Google-Backed SCVNGR Takes On Foursquare, Looks To Boost Fun With 'Challenges'

It was only a matter of time. Since last summer, we’ve been tracking the progress of SCVNGR, a location-based gaming platform that allows users to build engaging, real-world scavenger hunts that use their mobile devices to both receive clues and solve riddles. Until now the service has primarily catered to museums, universities, and businesses, who use it for things like tours, orientations, and team-building exercises (they’re up to over 600 paying customers). Now SCVNGR, which recently raised $4 million from Google Ventures,  is getting a bit more ambitious: it’s looking to turn the world into one big scavenger hunt, and it’s going to be taking on the likes of Foursquare and Gowalla in the process.

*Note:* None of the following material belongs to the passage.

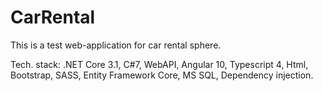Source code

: # CarRental
This is a test web-application for car rental sphere.

Tech. stack: .NET Core 3.1, C#7, WebAPI, Angular 10, Typescript 4, Html, Bootstrap, SASS, Entity Framework Core, MS SQL, Dependency injection.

To mark the launch of this new consumer-facing side of SCVNGR, the startup has launched new applications for iPhone and Android (you can grab the iPhone app here, and a QR code for the Android app is here) (it’s US-only for now). If you’ve used Foursquare or Gowalla before, the applications should look pretty familiar at first — you can ‘check-in’ to any of the 20 million venues in the SCVNGR database and see what your friends are up to. But there’s a key difference: SCVNGR revolves around interactive ‘challenges’, which users are prompted to complete when they visit a venue. These can range from simple things, like the act of checking-in at a venue or taking a goofy photo with a store mannequin, to much richer experiences, depending on how creative the business gets.

SCVNGR CEO Seth Priebatsch acknowledges that this is already a crowded space with some very well-funded competitors, but he believes that this ‘challenge’ angle will be enough to differentiate SCVNGR from the rest of the pack. He explains that the value of a check-in on a service like Foursquare tends to be very transient in nature — if you see that check-in an hour or two after it was created, there’s a good chance it is no longer relevant, as the user may well have moved on to their next destination. Challenges, Priebatsch believes, have a much longer shelf life.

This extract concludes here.